#### [WORK INSTRUCTION]
Would you copy all lines in the data that contain the word "file"?

----------

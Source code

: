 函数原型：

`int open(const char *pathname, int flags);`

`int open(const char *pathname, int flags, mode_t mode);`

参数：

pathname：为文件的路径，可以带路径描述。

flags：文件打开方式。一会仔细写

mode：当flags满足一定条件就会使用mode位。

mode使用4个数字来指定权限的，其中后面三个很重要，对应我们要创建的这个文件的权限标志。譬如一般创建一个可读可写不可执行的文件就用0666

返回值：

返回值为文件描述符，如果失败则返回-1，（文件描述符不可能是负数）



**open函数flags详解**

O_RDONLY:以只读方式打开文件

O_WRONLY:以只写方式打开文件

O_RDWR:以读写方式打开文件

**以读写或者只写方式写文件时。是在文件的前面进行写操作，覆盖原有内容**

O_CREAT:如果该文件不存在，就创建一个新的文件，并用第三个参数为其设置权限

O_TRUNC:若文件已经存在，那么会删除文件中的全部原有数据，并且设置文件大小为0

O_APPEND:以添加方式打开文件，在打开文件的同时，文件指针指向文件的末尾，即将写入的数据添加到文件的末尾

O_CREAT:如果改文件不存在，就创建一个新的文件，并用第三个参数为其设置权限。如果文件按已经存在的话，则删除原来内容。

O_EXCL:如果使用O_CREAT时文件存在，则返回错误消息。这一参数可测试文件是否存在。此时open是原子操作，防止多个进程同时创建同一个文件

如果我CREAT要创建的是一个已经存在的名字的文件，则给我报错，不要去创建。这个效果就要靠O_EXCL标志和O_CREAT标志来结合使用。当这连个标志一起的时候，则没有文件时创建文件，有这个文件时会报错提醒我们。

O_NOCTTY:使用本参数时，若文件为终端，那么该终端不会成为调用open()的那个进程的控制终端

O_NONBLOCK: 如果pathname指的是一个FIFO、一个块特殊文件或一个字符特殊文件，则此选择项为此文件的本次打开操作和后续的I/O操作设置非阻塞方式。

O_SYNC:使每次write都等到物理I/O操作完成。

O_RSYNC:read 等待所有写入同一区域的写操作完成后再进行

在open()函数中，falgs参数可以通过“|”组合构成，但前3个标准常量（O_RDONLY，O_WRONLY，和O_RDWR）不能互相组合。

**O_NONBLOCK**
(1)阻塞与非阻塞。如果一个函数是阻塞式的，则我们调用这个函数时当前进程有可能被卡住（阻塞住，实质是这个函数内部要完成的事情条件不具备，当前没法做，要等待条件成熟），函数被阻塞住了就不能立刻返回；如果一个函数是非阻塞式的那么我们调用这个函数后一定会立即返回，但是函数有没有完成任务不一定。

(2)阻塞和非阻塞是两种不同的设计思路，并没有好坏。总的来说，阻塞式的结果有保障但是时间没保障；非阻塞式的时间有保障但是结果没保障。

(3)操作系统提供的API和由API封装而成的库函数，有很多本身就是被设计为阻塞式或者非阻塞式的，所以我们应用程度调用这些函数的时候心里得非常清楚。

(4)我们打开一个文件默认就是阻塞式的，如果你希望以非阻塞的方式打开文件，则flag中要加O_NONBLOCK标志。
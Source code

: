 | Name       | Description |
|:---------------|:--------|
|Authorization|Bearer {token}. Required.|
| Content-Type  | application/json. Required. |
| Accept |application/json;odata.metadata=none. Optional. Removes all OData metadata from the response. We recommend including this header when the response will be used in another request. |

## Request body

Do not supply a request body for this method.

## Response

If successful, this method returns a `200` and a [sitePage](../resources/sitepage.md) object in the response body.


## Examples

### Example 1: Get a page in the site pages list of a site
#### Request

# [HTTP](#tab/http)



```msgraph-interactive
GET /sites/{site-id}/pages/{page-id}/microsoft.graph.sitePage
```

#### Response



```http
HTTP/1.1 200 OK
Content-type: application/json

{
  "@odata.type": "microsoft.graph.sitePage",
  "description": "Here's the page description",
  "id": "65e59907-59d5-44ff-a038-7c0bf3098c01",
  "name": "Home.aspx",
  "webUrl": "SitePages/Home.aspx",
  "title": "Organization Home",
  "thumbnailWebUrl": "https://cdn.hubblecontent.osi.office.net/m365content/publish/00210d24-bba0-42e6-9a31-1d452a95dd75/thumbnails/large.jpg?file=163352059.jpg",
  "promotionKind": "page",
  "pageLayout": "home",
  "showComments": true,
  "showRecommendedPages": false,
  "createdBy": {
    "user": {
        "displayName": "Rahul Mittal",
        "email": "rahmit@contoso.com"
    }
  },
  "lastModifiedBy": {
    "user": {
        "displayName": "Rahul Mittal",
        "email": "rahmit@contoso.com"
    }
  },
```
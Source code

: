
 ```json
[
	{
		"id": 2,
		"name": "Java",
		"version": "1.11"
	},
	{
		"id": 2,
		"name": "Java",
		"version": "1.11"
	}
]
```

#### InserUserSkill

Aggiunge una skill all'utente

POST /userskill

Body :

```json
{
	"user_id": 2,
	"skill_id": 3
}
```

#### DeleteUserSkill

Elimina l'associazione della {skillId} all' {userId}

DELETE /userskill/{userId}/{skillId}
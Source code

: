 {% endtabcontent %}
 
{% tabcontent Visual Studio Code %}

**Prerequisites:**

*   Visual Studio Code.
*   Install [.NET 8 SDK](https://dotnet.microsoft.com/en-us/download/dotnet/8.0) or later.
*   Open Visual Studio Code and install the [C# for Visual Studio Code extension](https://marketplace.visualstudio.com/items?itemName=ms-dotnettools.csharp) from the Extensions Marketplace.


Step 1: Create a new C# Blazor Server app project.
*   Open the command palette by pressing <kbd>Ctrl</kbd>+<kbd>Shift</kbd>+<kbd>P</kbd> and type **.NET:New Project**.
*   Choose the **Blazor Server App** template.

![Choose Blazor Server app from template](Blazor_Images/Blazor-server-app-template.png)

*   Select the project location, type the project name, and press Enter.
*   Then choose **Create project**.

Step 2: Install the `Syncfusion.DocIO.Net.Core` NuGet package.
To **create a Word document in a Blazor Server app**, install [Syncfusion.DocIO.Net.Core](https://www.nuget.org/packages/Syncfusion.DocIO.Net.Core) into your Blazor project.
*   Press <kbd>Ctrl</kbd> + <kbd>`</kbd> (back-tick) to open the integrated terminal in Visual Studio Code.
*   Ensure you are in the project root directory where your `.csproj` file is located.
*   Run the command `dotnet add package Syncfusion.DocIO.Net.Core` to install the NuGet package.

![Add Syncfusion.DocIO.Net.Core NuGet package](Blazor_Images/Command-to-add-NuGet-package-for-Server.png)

----------

#### [THE COMPLETED TASK]
  "thumbnailWebUrl": "https://cdn.hubblecontent.osi.office.net/m365content/publish/00210d24-bba0-42e6-9a31-1d452a95dd75/thumbnails/large.jpg?file=163352059.jpg",
*   Ensure you are in the project root directory where your `.csproj` file is located.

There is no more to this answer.